= Safety valve theory =

American theory of economic development

The safety valve theory was an American theory of economic development that held the availability of free land and continued expansion westwards into the American frontier contributed to American development, explained the lack of labor movements in the United States, and promoted democracy, economic equality and individualism. The premise was that individuals who were frustrated with poor labor conditions and lack of freedoms in urban areas in the East could escape to the frontier, which in turn created a restraint on political repression and labor abuse in the East.

As a theory on how to deal with unemployment, the safety-valve theory led to the Homestead Act of 1862 in the United States. Given the concentration of immigrants (and population) on the Eastern coast, it was hypothesized that making free land available in the West would relieve the pressure for employment in the East. By analogy with steam pressure (= the need for work), the enactment of a free land law, it was believed, would act as a safety valve. This theory meant that if the East started filling up with immigrants, they could always go West until they reached a point where they could not move any further.

Frederick Jackson Turner has been credited with establishing the safety valve theory.

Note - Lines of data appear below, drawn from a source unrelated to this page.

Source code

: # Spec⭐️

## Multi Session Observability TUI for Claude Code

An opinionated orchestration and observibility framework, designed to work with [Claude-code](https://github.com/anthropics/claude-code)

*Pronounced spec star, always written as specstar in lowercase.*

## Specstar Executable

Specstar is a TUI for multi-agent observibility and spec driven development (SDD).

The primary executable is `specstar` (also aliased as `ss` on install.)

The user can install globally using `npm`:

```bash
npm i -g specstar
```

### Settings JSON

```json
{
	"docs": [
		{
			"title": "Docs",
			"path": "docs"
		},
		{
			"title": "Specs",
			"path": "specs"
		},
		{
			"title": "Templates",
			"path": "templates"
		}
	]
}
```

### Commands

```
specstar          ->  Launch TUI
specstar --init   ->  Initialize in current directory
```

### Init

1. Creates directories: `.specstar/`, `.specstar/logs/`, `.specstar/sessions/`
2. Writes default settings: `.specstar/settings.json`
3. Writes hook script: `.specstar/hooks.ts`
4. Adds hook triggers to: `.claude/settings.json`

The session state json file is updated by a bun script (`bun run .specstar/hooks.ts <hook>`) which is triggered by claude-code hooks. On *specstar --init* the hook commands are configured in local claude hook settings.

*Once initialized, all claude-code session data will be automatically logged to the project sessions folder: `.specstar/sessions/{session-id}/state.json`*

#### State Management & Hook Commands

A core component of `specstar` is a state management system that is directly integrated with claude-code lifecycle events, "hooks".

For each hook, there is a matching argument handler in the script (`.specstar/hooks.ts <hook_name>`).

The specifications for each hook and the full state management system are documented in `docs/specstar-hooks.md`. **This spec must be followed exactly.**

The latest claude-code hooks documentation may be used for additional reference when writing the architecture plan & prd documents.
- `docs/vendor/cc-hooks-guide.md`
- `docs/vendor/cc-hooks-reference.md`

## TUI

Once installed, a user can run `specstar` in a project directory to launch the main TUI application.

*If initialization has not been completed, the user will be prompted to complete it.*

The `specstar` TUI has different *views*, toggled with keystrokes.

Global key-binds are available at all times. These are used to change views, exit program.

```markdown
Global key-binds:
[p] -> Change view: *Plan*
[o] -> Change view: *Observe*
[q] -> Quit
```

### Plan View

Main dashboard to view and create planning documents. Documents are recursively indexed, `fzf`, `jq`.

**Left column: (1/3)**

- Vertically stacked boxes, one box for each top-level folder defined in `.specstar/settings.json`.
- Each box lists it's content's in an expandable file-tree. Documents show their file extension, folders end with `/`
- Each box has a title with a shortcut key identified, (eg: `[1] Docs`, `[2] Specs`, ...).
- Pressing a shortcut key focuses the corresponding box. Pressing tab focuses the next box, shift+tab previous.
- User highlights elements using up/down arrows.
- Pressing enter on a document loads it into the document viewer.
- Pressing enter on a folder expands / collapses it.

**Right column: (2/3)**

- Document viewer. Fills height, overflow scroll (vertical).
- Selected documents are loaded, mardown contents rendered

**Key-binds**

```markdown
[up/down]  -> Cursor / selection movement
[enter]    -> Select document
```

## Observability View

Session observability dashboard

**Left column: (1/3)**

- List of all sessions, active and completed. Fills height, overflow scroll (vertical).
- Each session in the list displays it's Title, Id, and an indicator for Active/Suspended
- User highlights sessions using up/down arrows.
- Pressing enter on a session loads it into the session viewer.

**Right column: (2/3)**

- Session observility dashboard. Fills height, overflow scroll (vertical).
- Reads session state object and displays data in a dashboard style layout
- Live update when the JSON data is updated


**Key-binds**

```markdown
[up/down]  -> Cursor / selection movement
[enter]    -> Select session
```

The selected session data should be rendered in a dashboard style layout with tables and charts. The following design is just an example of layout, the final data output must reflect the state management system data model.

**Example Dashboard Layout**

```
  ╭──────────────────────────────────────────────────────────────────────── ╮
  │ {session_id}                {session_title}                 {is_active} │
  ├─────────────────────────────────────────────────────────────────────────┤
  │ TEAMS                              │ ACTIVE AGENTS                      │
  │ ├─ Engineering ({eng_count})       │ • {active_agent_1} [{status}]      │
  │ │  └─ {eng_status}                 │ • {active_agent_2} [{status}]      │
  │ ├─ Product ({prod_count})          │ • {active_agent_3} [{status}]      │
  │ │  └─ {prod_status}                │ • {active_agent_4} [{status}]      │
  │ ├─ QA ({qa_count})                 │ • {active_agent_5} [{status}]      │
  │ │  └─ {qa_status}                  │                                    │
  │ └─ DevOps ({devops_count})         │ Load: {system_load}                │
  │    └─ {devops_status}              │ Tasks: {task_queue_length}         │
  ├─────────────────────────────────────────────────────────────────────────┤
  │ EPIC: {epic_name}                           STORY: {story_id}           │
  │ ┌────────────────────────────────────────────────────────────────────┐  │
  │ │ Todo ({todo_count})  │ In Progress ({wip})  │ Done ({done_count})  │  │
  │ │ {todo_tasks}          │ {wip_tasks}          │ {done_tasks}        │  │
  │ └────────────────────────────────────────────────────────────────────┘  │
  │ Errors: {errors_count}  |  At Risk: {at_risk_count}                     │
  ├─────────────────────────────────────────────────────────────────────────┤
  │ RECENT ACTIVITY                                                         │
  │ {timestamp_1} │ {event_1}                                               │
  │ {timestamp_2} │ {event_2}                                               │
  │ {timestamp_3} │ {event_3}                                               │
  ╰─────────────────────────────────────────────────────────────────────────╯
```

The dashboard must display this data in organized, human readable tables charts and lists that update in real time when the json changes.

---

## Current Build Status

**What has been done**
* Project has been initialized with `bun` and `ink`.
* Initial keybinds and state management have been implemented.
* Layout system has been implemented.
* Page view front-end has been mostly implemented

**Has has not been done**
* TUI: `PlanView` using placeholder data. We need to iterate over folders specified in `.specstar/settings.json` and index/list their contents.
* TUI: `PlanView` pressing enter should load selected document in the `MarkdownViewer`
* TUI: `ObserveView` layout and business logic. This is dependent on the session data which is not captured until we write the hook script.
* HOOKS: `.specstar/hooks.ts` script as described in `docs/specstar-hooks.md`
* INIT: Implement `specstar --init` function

Some scholars have argued that Benjamin Franklin's writings were consistent with safety valve theory, as Franklin argued that the vastness of the United States means that workers will not accept cheap wages from employers because they have the option to settle land of their own.

A distinction has to be made between (1) the safety valve theory as an ideal and (2) the safety valve theory as embodied in the Homestead Act of 1862. There is a dispute whether and to what extent the Homestead Act did or did not succeed as a safety valve in ameliorating the problem of unemployment in the East. Opposition to giving away free land came from employers, who anticipated either a shortage of employees or conditions favorable to employees.